苦悩と焦燥⑤
「……美味い。」
陽道君が私の家で味噌汁をすすってる。
変な光景だなぁ。
「それならよかった。」
週四で作るから味噌汁は得意料理なのだよ。
他にも食卓には白ごはん、冷蔵庫の余り物で作った野菜炒め、漬物が並んでいる。
人様に食べてもらうんだったら、もうちょっと肉とか魚とか買っておけばよかった。
「でも、、、ご飯作ってもらうなんて、悪いな。今度お礼はする。」
「いいよ、そんなの。1人分も2人分も作るの変わんないから。自炊めんどくさいんだったら、また食べに来ていいし。」
そう言うと、陽道君は少し躊躇うように私に質問した。
「……そういえば、一人暮らし、なのか?」
たぶん、この質問の真意は、家族はいないのか?ということだと思う。
「そうだよ。お母さんとお父さんは私が中二の時、事故で死んだの。私を引き取ってくれたおじさんも、今は海外出張でしばらく帰って来ないし。」
ちなみに、鬼門院という名字はお父さんの方で、おじさんはお母さんの弟だから、妖怪となんて一切関わりがない。

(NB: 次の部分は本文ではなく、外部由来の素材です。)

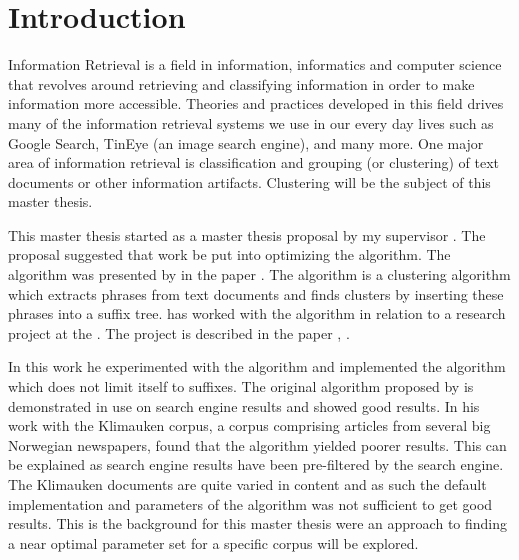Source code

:
\chapter{Introduction} %

\label{Introduction}



Information Retrieval is a field in information, informatics and computer science that revolves around retrieving and classifying information in order to make information more accessible. Theories and practices developed in this field drives many of the information retrieval systems we use in our every day lives such as Google Search, TinEye (an image search engine), and many more. One major area of information retrieval is classification and grouping (or clustering) of text documents or other information artifacts. Clustering will be the subject of this master thesis.

This master thesis started as a master thesis proposal by my supervisor \supervisor. The proposal suggested that work be put into optimizing the \STC algorithm. The \STC algorithm was presented by \textcite{Oren1998} in the paper . The algorithm is a clustering algorithm which extracts phrases from text documents and finds clusters by inserting these phrases into a suffix tree. \supervisor has worked with the \STC algorithm in relation to a research project at the \deptname. The project is described in the paper , \parencite{Elgesem2009}.

In this work he experimented with the \STC algorithm and implemented the \CTC algorithm which does not limit itself to suffixes. The original \STC algorithm proposed by \textcite{Oren1998} is demonstrated in use on search engine results and showed good results. In his work with the Klimauken corpus, a corpus comprising articles from several big Norwegian newspapers, \supervisor found that the \STC algorithm yielded poorer results. This can be explained as search engine results have been pre-filtered by the search engine. The Klimauken documents are quite varied in content and as such the default implementation and parameters of the \STC algorithm was not sufficient to get good results. This is the background for this master thesis were an approach to finding a near optimal parameter set for a specific corpus will be explored.

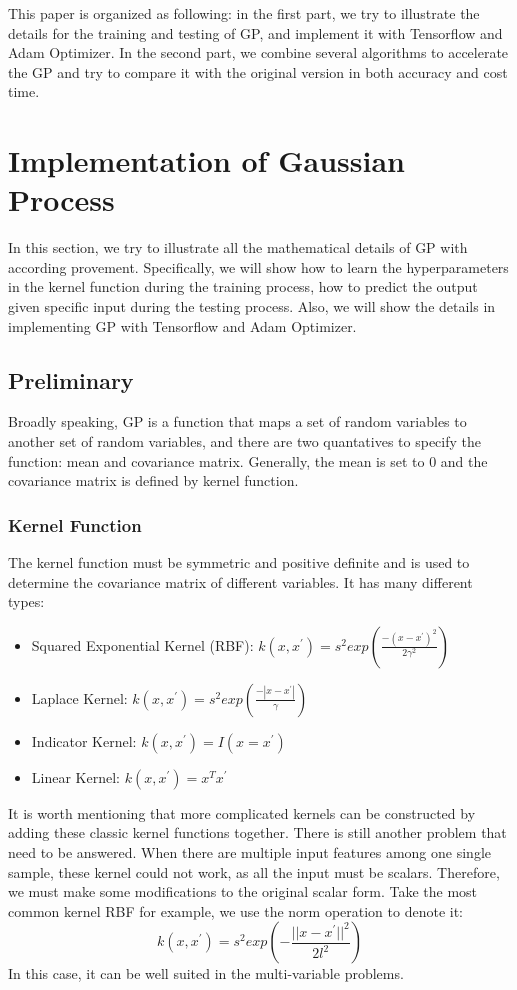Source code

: \documentclass{article}
\begin{document}
This paper is organized as following: in the first part, we try to illustrate the details for the training and testing of GP, and implement it with Tensorflow and Adam Optimizer. In the second part, we combine several algorithms to accelerate the GP and try to compare it with the original version in both accuracy and cost time.

\section{Implementation of Gaussian Process}
In this section, we try to illustrate all the mathematical details of GP with according provement. Specifically, we will show how to learn the hyperparameters in the kernel function during the training process, how to predict the output given specific input during the testing process. Also, we will show the details in implementing GP with Tensorflow and Adam Optimizer. 
\subsection{Preliminary}
Broadly speaking, GP is a function that maps a set of random variables to another set of random variables, and there are two quantatives to specify the function: mean and covariance matrix. Generally, the mean is set to 0 and the covariance matrix is defined by kernel function. 
\subsubsection{Kernel Function}
The kernel function must be symmetric and positive definite and is used to determine the covariance matrix of different variables. It has many different types:
\begin{itemize}
	\item Squared Exponential Kernel (RBF): $k(x,x^{'})=s^2exp(\frac{-(x-x^{'})^2}{2\gamma^2})$
	\item Laplace Kernel: $k(x,x^{'})=s^2exp(\frac{-|x-x^{'}|}{\gamma})$
	\item Indicator Kernel: $k(x,x^{'})=I(x=x^{'})$
	\item Linear Kernel: $k(x,x^{'})=x^{T}x^{'}$
\end{itemize}
It is worth mentioning that more complicated kernels can be constructed by adding these classic kernel functions together. There is still another problem that need to be answered. When there are multiple input features among one single sample, these kernel could not work, as all the input must be scalars. Therefore, we must make some modifications to the original scalar form. Take the most common kernel RBF for example, we use the norm operation to denote it:
\begin{equation}
k(x,x^{'})=s^2exp(-\frac{||x-x^{'}||^2}{2l^2})
\end{equation}
In this case, it can be well suited in the multi-variable problems.
\end{document}
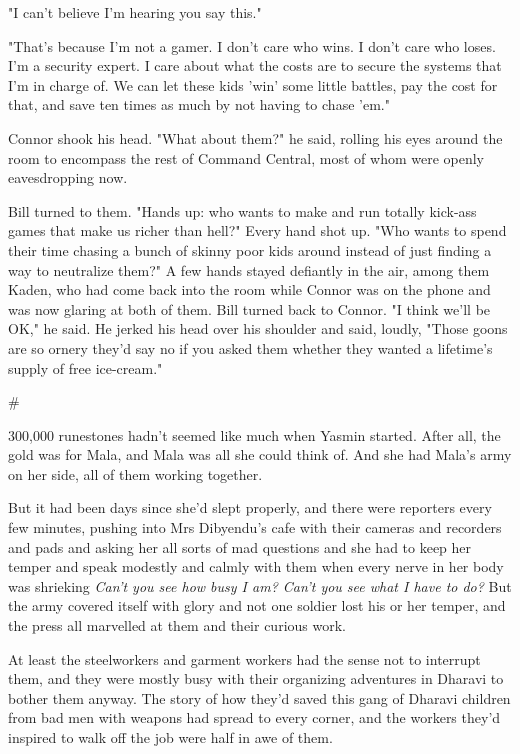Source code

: "I can't believe I'm hearing you say this."

"That's because I'm not a gamer. I don't care who wins. I don't
care who loses. I'm a security expert. I care about what the costs
are to secure the systems that I'm in charge of. We can let these
kids 'win' some little battles, pay the cost for that, and save ten
times as much by not having to chase 'em."

Connor shook his head. "What about them?" he said, rolling his eyes
around the room to encompass the rest of Command Central, most of
whom were openly eavesdropping now.

Bill turned to them. "Hands up: who wants to make and run totally
kick-ass games that make us richer than hell?" Every hand shot up.
"Who wants to spend their time chasing a bunch of skinny poor kids
around instead of just finding a way to neutralize them?" A few
hands stayed defiantly in the air, among them Kaden, who had come
back into the room while Connor was on the phone and was now
glaring at both of them. Bill turned back to Connor. "I think we'll
be OK," he said. He jerked his head over his shoulder and said,
loudly, "Those goons are so ornery they'd say no if you asked them
whether they wanted a lifetime's supply of free ice-cream."

\#

300,000 runestones hadn't seemed like much when Yasmin started.
After all, the gold was for Mala, and Mala was all she could think
of. And she had Mala's army on her side, all of them working
together.

But it had been days since she'd slept properly, and there were
reporters every few minutes, pushing into Mrs Dibyendu's cafe with
their cameras and recorders and pads and asking her all sorts of
mad questions and she had to keep her temper and speak modestly and
calmly with them when every nerve in her body was shrieking
\emph{Can't you see how busy I am? Can't you see what I have to do?}
But the army covered itself with glory and not one soldier lost his
or her temper, and the press all marvelled at them and their
curious work.

At least the steelworkers and garment workers had the sense not to
interrupt them, and they were mostly busy with their organizing
adventures in Dharavi to bother them anyway. The story of how
they'd saved this gang of Dharavi children from bad men with
weapons had spread to every corner, and the workers they'd inspired
to walk off the job were half in awe of them.

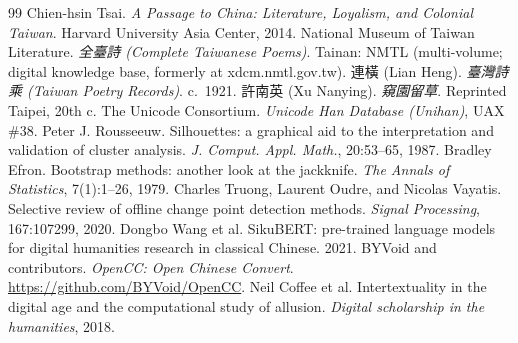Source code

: \documentclass[10pt,twocolumn]{article}
\begin{document}
\begin{thebibliography}{99}
\footnotesize
{} Chien-hsin Tsai. \emph{A Passage to China: Literature, Loyalism, and
Colonial Taiwan}. Harvard University Asia Center, 2014.
 National Museum of Taiwan Literature. \emph{全臺詩 (Complete Taiwanese Poems)}.
Tainan: NMTL (multi-volume; digital knowledge base, formerly at xdcm.nmtl.gov.tw).
 連橫 (Lian Heng). \emph{臺灣詩乘 (Taiwan Poetry Records)}. c.\ 1921.
 許南英 (Xu Nanying). \emph{窺園留草}. Reprinted Taipei, 20th c.
 The Unicode Consortium. \emph{Unicode Han Database (Unihan)}, UAX \#38.
 Peter J. Rousseeuw. Silhouettes: a graphical aid to the
interpretation and validation of cluster analysis. \emph{J. Comput. Appl. Math.},
20:53--65, 1987.
 Bradley Efron. Bootstrap methods: another look at the jackknife.
\emph{The Annals of Statistics}, 7(1):1--26, 1979.
 Charles Truong, Laurent Oudre, and Nicolas Vayatis. Selective review of
offline change point detection methods. \emph{Signal Processing}, 167:107299, 2020.
 Dongbo Wang et al. SikuBERT: pre-trained language models for digital
humanities research in classical Chinese. 2021.
 BYVoid and contributors. \emph{OpenCC: Open Chinese Convert}.
\url{https://github.com/BYVoid/OpenCC}.
 Neil Coffee et al. Intertextuality in the digital age and the
computational study of allusion. \emph{Digital scholarship in the humanities}, 2018.
\end{thebibliography}
\end{document}
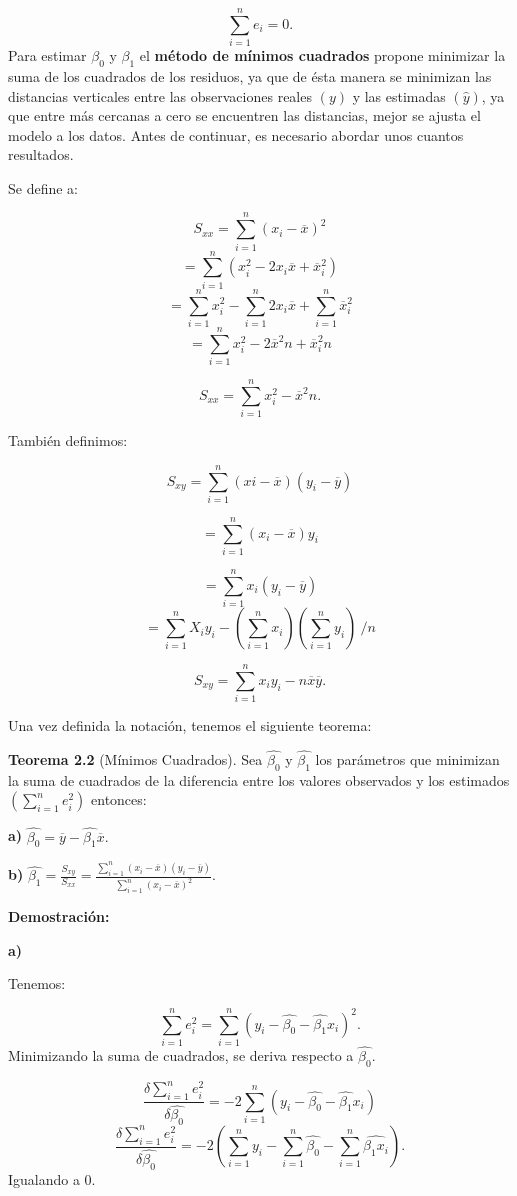 \documentclass[
  a4paper,
  oneside,
  openany]{book}
\begin{document}
\[\sum_{i=1}^{n}e_{i}=0.\]
Para estimar \(\beta_{0}\) y \(\beta_{1}\) el \textbf{método de mínimos cuadrados} propone minimizar la suma de los cuadrados de los residuos, ya que de ésta manera se minimizan las distancias verticales entre las observaciones reales \((y)\) y las estimadas \((\hat{y})\), ya que entre más cercanas a cero se encuentren las distancias, mejor se ajusta el modelo a los datos.
Antes de continuar, es necesario abordar unos cuantos resultados.

Se define a:

\[S_{xx}=\sum_{i=1}^{n}(x_{i}-\overline{x})^{2}\]
\[=\sum_{i=1}^{n}(x_{i}^2-2x_{i}\overline{x}+\overline{x}_{i}^{2})\]
\[=\sum_{i=1}^{n}x_{i}^{2}-\sum_{i=1}^{n}2x_{i}\overline{x}+\sum_{i=1}^{n}\overline{x}_{i}^2\]
\[=\sum_{i=1}^{n}x_{i}^2-2\overline{x}^2n+\overline{x}_{i}^2n\]

\[S_{xx}=\sum_{i=1}^{n}x_{i}^2-\overline{x}^2n.\]

También definimos:

\[S_{xy}=\sum_{i=1}^{n}(xi-\overline{x})(y_{i}-\overline{y})\]

\[=\sum_{i=1}^{n}(x_{i}-\overline{x})y_{i}\]

\[=\sum_{i=1}^{n}x_{i}(y_{i}-\overline{y})\]
\[=\sum_{i=1}^{n}X_{i}y_{i}-\left(\sum_{i=1}^{n}x_{i}\right) \left(\sum_{i=1}^{n}y_{i}\right) \ /{n}\]

\[S_{xy}=\sum_{i=1}^{n}x_{i}y_{i}-n\overline{x}\overline{y}.\]

Una vez definida la notación, tenemos el siguiente teorema:

\textbf{Teorema 2.2} (Mínimos Cuadrados). Sea \(\hat{\beta_0}\) y \(\hat{\beta_{1}}\) los parámetros que minimizan la suma de cuadrados de la diferencia entre los valores observados y los estimados \(\left(\sum_{i=1}^{n}e_i^2\right)\) entonces:

\textbf{a)} \(\hat{\beta_{0}}=\overline{y}-\hat{\beta_{1}}\overline{x}.\)

\textbf{b)} \(\hat{\beta_{1}}=\frac{S_{xy}}{S_{xx}}=\frac{\sum_{i=1}^{n}(x_{i}-\overline{x})(y_{i}-\overline{y})}{\sum_{i=1}^{n}(x_{i}-\overline{x})^2}.\)

\textbf{Demostración:}

\textbf{a)}

Tenemos:

\[\sum_{i=1}^{n}e_{i}^2=\sum_{i=1}^{n}(y_{i}-\hat{\beta_{0}}-\hat{\beta_{1}}x_{i})^2.\]
Minimizando la suma de cuadrados, se deriva respecto a \(\hat{\beta_{0}}.\)

\[\frac{\delta\sum_{i=1}^{n}e_{i}^2}{\delta\hat{\beta_{0}}}=-2\sum_{i=1}^{n}(y_{i}-\hat{\beta_{0}}-\hat{\beta_{1}}x_{i})\]
\[\frac{\delta\sum_{i=1}^{n}e_{i}^2}{\delta\hat{\beta_{0}}}=-2\left(\sum_{i=1}^{n}y_{i}-\sum_{i=1}^{n}\hat{\beta_{0}}-\sum_{i=1}^{n}\hat{\beta_{1}x_{i}}\right).\]
Igualando a 0.
\end{document}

そして、お母さんとお父さんが事故にあう前から、ずっとマレーシアで働いてきたので、今更、なかなか日本には戻れないということだ。
「そうか……。大変だな。」
「一人暮らしは君たちもでしょ。生活能力がなくて今大変なのは、陽道君の方だし。」
「……否定はしない。」
陽道君の他にも、みやび、月城の実家は他県にあって、今はそれぞれ一人暮らしをしているんだって。
一昨日くらいにみやびが言っていた。
この後、1週間でどれほど授業が進んだかとか、割と真面目な話をしてたら食事が終わり、陽道君を玄関でお見送りすることとなった。
「陽道君、明日は学校来なさいよ?」
「ああ。………………。」
何かを言いたげな様子だ。
「どうしたの?」
「潤、でいいよ。その呼び方長いし。」
「ああ、そう。じゃあ、私も名字長いし、茉莉花でいいよ。」
「わかった。……じゃあ、また。」
「うん、ばいばーい。」
彼がドアを開けたとき、ふと、こちらを振り返る。
「ご飯、また、食べに来ていいのか?」
「さっき言ったじゃん、全然いーよ。」
「そう、か……。」
その時、彼が初めて微笑む所を見た。
イケメンの微笑みの破壊力、やばい。
彼は再びじゃあ、と言って出ていった。
可愛らしいとこもあるのね。彼。
翌日。
朝学校に来ると、陽道く、、潤が復活していた。しばらく学校に来なくて、しょんぼりしてた女子達にも活気が戻る。
自分の席まで行くと、彼と目が合う。まあ、席前後だからね。
「潤、おはよ。」
「おはよう、茉莉花。」
私はゆっくり席について、カバンの中の教科書を引き出しに入れる。
すると、左隣の席から激しいツッコミがとんできた。
「…………おいいいい!!!!何普通に下の名前で呼びあってんねん!なんか、自然すぎてスルーしかけたわ!!!」
「え、ええー?ま、まあ、いろいろとね、、、」
本人の名誉の為に、昨日あったことは絶対言えないし。とりあえず言葉を濁す。
どうしようか。みやび、絶対追求してきそうだしな。…………あ。
「トイレ行ってくる。」
「え、ちょっと、待、、、、!」
そそくさと教室から逃げることに成功した。
潤には申し訳ないことをしたと思うが。
教室。
「……で?どういうことやねん、潤。」
「……別に。」
潤はだんまりを決め込んでおり、何も話そうとしない。その様子を見て、みやびも諦める。
「まあ、ええわ。それは置いといて、、、
潤くぅん〜。女の子を名前で呼ぶなんて前代未聞やなぁ〜。どういう風の吹き回しなんや〜?」
「確かにそれは気になるな。そこんところどうなんだ?」
誠也も話に入ってくる。
「……別に恋愛とかの対象じゃない。」
潤はそう言って教科書を読み始める。そんな彼の耳はほんのりと赤くなっていた。
「へーーーえ。そうなんだぁーーー。」
みやびと誠也は潤を見てニヤニヤと笑った。